Taiwan’s multinationals are expanding from Malaysia to Mexico as they tread water in mainland China
- An expansion of mainland operations among Taiwanese firms is ‘not on their radar’, as zero-Covid policy and geopolitical tensions fuel their shift away from China
- But even as they expand operations elsewhere in Asia and even as far as North America, Taiwanese investors still intend to keep their positions on the mainland

Taiwanese multinationals are in a tough spot – it’s simply too risky to expand their operations in mainland China, but it would be impractical to abandon the market entirely.
Instead, those with corporate expansion plans are increasingly picking other countries, from elsewhere in Asia to as far-flung as North America.
Yet, despite being beleaguered by business-crippling coronavirus restrictions on the mainland, coupled with considerable uncertainties in terms of cross-strait tensions and supply-chain disruptions, many Taiwanese multinationals that already have a mainland presence are still unwilling to suffer the potential costs of throwing in the towel.
In fact, this rollback of Taiwanese firms’ investments on the mainland is not a new trend. It started a few years before the pandemic but appears to have picked up this year as uncertainties and difficulties continue to stem from geopolitical feuds and the mainland’s zero-Covid policy.

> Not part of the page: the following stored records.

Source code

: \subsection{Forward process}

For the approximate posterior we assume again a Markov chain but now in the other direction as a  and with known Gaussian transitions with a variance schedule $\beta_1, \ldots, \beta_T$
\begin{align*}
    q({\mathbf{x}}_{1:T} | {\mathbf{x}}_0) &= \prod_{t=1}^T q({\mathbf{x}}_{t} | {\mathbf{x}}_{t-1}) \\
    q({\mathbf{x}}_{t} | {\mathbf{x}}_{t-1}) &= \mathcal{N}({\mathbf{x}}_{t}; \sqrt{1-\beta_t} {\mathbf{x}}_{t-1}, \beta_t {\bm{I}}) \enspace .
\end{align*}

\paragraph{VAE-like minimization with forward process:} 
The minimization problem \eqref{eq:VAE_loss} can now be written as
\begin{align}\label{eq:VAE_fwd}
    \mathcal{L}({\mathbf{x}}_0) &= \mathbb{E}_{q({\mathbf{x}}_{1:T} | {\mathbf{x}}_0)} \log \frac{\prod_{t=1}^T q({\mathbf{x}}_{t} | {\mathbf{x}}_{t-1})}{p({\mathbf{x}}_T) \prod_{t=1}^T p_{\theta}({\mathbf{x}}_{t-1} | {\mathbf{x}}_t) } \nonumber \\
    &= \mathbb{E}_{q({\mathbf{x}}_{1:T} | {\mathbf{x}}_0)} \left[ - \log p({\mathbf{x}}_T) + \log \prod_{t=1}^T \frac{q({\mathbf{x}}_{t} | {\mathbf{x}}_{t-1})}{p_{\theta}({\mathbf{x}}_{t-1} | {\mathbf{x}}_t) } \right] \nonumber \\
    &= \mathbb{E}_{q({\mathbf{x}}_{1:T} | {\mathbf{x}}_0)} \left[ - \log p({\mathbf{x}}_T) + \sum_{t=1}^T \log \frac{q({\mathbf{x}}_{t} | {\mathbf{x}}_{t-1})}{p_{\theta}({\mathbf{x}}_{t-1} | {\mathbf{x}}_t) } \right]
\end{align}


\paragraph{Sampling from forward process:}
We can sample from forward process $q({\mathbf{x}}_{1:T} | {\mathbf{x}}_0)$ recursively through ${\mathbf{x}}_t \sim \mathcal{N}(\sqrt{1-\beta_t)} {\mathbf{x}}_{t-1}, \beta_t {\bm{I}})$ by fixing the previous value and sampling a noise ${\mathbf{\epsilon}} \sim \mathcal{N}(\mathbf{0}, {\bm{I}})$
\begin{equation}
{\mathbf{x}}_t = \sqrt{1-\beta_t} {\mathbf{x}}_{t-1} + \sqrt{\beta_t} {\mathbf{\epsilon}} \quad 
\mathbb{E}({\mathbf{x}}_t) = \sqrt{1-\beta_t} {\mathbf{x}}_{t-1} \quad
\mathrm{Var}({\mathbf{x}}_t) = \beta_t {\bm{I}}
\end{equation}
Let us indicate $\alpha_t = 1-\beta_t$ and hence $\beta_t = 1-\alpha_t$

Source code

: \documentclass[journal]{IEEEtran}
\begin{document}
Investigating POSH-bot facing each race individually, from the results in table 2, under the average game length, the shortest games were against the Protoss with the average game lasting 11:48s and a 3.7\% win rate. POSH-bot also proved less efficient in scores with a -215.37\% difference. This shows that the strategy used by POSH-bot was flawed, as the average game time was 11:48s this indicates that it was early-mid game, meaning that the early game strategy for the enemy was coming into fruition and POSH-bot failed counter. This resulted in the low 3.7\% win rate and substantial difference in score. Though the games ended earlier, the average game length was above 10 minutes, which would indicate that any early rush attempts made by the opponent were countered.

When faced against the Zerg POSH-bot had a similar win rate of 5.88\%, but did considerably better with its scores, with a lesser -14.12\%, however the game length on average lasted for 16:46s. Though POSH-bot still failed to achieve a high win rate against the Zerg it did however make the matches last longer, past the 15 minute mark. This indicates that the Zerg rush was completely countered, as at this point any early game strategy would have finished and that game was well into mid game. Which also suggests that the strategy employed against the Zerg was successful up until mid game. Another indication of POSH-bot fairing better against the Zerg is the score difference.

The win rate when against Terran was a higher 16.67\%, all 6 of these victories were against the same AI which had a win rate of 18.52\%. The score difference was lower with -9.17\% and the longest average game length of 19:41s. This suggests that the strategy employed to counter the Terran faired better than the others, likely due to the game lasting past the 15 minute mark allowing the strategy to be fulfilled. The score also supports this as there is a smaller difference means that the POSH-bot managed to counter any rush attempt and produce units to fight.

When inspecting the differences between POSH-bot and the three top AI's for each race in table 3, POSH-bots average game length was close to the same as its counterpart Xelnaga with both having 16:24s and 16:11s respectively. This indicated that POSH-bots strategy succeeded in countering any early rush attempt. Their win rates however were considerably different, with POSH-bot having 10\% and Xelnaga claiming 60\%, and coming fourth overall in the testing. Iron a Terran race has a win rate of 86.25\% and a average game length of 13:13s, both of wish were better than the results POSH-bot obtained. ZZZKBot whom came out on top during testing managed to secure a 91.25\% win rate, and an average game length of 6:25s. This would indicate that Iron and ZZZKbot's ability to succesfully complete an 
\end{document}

Today, expansion in China is “not on their radar”, said Kent Chong, a partner with professional services firm PwC in Taipei, who noted how both coronavirus restrictions and “worsening” political relations have served to upend the plans of some Taiwanese firms.
Leaving China – the cost is undoubtedly huge, and it would be a last resort
In the five years before Covid-19 took hold, Taiwanese investments in mainland China saw steady annual declines, from nearly US$11 billion in 2015 to about US$4.2 billion in 2019, official figures show. There was a bump in both 2020 and 2021 as China’s coronavirus-control measures made it a more attractive destination for investments, with about US$5.9 billion in each of those years.